Robert Nozick has many problems with Rawls' Theories of Fairness. Not least though, is his argument that pattern distribution denies individuals the right to make voluntary exchanges of money. This means that, for example, an entrepreneur sells a poor person something, but is taxed on the income from the sale, and the tax is returned to the poor person in the form of either money, or a public service of some kind. This process is fraught with problems, not simply because, as Nozick says, it commands individuals to make exchanges in a certain way, but because makes individuals react to the control in a negative way. It's often said that rich people don't really pay taxes, because they just pass the cost of the taxes on to the average consumer by raising prices. In practice, this continually makes the poorest people in society stay poor, because just as they are the recipients of a redistribution of wealth, they are giving that wealth back to the rich in the form of higher payments for exchanges.

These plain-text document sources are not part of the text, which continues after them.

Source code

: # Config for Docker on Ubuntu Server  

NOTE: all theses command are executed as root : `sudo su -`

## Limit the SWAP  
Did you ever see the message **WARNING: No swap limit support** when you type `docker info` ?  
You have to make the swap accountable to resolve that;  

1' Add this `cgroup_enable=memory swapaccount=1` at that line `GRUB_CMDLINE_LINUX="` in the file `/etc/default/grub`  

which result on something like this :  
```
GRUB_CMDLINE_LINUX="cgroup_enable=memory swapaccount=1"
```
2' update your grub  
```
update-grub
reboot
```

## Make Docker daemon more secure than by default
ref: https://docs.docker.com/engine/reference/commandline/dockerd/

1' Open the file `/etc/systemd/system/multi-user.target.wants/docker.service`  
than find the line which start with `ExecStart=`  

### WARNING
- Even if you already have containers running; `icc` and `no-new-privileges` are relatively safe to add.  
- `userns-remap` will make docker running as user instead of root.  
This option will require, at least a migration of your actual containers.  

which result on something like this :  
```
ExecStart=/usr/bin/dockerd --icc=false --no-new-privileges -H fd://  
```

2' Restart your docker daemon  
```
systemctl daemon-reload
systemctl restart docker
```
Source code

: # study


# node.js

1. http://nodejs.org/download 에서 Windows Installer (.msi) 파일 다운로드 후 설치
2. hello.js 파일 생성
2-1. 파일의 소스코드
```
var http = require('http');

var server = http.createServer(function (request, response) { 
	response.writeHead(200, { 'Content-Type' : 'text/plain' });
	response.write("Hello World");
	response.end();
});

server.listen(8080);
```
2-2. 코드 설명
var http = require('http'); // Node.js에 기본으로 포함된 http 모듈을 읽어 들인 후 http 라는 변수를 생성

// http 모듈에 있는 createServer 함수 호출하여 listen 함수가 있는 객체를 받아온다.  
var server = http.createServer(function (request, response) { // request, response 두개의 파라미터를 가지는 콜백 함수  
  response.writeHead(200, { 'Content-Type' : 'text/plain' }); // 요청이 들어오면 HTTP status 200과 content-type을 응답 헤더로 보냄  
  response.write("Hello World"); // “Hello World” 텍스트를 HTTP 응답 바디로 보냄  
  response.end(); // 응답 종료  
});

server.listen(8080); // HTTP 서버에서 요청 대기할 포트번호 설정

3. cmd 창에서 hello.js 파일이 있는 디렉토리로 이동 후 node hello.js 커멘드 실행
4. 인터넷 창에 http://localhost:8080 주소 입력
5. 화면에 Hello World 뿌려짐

Nozick seems mostly worried about the liberty of rich people, I think, but as even Rawls will acknowledge, people seem to be supremely self-interested, and are repelled by challenges to their liberty. As a consequence, their actions when their liberties are challenged tend to have the opposite effect intended by a Rawlsian redistributor, oppressinging the economic liberties of the poor which he'd intended to save.
Ownership is important to Nozick as a consequence of liberty, and he sees that liberty as supreme. When you are not allowed to give somebody something voluntarily in exchange for a possession of another kind, then you effectively do not own that object. When you do not own the products of your labour, then you are not free. While I agree with Nozick that ownership is an important consequence, or more properly an indicator of liberty, I don't think that pattern distribution can ever limit one's liberty, unless those whom Rawls wants to handicap let him do so, by not raising their prices or lowering their wages.